▶ SUPPLIED MATERIAL:
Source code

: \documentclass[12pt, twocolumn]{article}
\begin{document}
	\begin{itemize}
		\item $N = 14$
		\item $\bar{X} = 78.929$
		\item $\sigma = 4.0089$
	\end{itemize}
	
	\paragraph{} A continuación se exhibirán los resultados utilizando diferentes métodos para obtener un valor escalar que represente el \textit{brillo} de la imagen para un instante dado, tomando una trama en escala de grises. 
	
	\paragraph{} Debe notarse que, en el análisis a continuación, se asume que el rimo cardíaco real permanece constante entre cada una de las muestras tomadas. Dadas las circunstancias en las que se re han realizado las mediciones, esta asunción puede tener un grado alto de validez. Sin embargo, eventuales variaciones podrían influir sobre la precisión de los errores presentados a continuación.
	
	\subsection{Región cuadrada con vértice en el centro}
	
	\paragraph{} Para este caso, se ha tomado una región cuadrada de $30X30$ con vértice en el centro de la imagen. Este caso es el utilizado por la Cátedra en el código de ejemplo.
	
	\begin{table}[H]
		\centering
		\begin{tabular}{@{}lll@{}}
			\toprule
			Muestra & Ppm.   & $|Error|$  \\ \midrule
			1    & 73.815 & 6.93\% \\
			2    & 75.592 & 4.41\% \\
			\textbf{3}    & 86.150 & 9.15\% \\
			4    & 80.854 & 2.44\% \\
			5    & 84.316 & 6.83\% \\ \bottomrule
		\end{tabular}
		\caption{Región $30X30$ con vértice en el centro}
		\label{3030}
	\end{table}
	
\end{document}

▶ REQUIREMENT:
Once you have read the records above, set every one of them down again exactly.

▶ EXERCISE SOLUTION:
Source code

: \documentclass[12pt, twocolumn]{article}
\begin{document}
	\begin{itemize}
		\item $N = 14$
		\item $\bar{X} = 78.929$
		\item $\sigma = 4.0089$
	\end{itemize}
	
	\paragraph{} A continuación se exhibirán los resultados utilizando diferentes métodos para obtener un valor escalar que represente el \textit{brillo} de la imagen para un instante dado, tomando una trama en escala de grises. 
	
	\paragraph{} Debe notarse que, en el análisis a continuación, se asume que el rimo cardíaco real permanece constante entre cada una de las muestras tomadas. Dadas las circunstancias en las que se re han realizado las mediciones, esta asunción puede tener un grado alto de validez. Sin embargo, eventuales variaciones podrían influir sobre la precisión de los errores presentados a continuación.
	
	\subsection{Región cuadrada con vértice en el centro}
	
	\paragraph{} Para este caso, se ha tomado una región cuadrada de $30X30$ con vértice en el centro de la imagen. Este caso es el utilizado por la Cátedra en el código de ejemplo.
	
	\begin{table}[H]
		\centering
		\begin{tabular}{@{}lll@{}}
			\toprule
			Muestra & Ppm.   & $|Error|$  \\ \midrule
			1    & 73.815 & 6.93\% \\
			2    & 75.592 & 4.41\% \\
			\textbf{3}    & 86.150 & 9.15\% \\
			4    & 80.854 & 2.44\% \\
			5    & 84.316 & 6.83\% \\ \bottomrule
		\end{tabular}
		\caption{Región $30X30$ con vértice en el centro}
		\label{3030}
	\end{table}
	
\end{document}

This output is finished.